= Sony Handheld Engine =

PDA processor

The Sony Handheld Engine (or Sony HHE) was an ARM-based Application Processor, or SoC announced by Sony in July 2003. This mobile processor was specifically developed for the Sony CLIE series of PDAs, and was cutting-edge for the time, with a heavy focus on power-efficiency, and featuring numerous state-of-the-art features integrated into a single Application Processor IC.

The Sony Handheld Engine processor (model CXD2230GA) was first used on the Sony CLIÉ UX Series. This processor was also used on some subsequent CLIÉ models, specifically the TH55 and on the VZ90.

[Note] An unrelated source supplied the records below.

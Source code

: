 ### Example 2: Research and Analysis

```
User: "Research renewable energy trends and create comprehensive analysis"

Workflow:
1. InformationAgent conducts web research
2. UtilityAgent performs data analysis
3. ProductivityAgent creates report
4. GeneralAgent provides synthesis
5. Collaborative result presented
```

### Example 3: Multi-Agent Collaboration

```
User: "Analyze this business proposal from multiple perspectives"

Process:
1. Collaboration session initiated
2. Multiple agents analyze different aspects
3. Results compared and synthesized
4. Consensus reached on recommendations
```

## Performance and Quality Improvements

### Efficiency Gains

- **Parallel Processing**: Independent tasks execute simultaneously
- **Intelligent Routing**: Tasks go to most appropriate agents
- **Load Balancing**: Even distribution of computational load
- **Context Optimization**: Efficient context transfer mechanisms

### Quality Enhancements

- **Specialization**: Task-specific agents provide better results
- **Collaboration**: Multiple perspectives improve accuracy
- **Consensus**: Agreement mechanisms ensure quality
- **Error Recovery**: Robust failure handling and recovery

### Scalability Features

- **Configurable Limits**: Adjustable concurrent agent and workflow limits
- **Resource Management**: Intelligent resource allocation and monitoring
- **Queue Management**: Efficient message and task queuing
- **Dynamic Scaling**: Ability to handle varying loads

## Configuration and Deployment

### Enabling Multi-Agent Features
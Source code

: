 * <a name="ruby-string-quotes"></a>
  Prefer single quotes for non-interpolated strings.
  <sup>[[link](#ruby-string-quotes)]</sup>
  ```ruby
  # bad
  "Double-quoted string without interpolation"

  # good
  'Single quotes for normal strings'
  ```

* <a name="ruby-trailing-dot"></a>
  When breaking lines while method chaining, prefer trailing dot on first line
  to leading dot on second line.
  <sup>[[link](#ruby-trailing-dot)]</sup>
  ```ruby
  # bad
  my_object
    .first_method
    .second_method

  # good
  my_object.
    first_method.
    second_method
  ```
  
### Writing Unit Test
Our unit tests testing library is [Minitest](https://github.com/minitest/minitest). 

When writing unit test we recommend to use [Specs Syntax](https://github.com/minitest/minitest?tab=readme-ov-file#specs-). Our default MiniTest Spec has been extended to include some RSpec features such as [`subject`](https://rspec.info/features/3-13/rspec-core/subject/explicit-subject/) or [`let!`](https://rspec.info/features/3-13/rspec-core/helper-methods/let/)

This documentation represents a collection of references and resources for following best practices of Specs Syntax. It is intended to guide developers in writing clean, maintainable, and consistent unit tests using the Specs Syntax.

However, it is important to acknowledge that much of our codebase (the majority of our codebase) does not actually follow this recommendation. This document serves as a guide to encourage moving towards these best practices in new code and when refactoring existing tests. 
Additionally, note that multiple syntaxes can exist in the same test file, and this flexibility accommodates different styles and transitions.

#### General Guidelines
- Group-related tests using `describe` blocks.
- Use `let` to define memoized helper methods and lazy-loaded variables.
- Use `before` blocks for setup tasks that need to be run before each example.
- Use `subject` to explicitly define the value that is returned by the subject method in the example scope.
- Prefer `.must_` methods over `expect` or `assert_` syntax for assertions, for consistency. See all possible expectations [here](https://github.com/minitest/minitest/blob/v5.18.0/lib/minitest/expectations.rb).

This processor was advertised as having additional mobile capabilities, such as dynamic speed scaling for power efficiency, hardware acceleration for MPEG video playback, a DSP for audio processing, a 2D graphics accelerator, as well as integrated camera, MemoryStick, and LCD interfaces. This highly integrated combination of capabilities were not found in other mobile CPU's until several years later. The processor offered DVFM (Dynamic Voltage and Frequency Management), combining both dynamic clock speed and dynamic voltage scaling power saving features together, and this was advertised as being the world's first commercial implementation of such a feature. This processor also featured a 123 MHz ARM926 core with 64 Mbit of integrated eDRAM, and was produced on a 180 nm lithography process by Sony Computer Entertainment in their Nagasaki Chip Fab.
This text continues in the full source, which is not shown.